### Problem details:
Tell how many lines of the entries below include the string "created". Respond with the number alone.
(Extracted information)
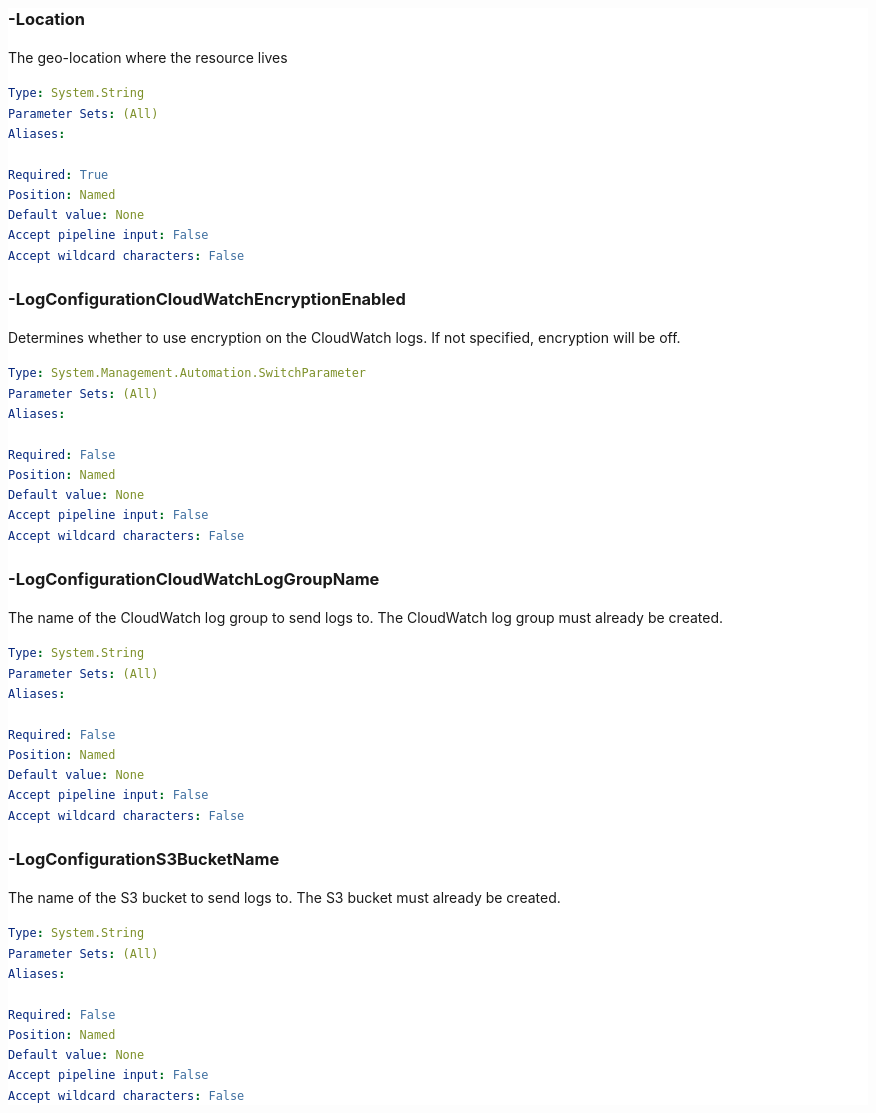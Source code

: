 ### -Location
The geo-location where the resource lives

```yaml
Type: System.String
Parameter Sets: (All)
Aliases:

Required: True
Position: Named
Default value: None
Accept pipeline input: False
Accept wildcard characters: False
```

### -LogConfigurationCloudWatchEncryptionEnabled
Determines whether to use encryption on the CloudWatch logs.
If not specified, encryption will be off.

```yaml
Type: System.Management.Automation.SwitchParameter
Parameter Sets: (All)
Aliases:

Required: False
Position: Named
Default value: None
Accept pipeline input: False
Accept wildcard characters: False
```

### -LogConfigurationCloudWatchLogGroupName
The name of the CloudWatch log group to send logs to.
The CloudWatch log group must already be created.

```yaml
Type: System.String
Parameter Sets: (All)
Aliases:

Required: False
Position: Named
Default value: None
Accept pipeline input: False
Accept wildcard characters: False
```

### -LogConfigurationS3BucketName
The name of the S3 bucket to send logs to.
The S3 bucket must already be created.

```yaml
Type: System.String
Parameter Sets: (All)
Aliases:

Required: False
Position: Named
Default value: None
Accept pipeline input: False
Accept wildcard characters: False
```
(End Extracted information)
### Written response:
2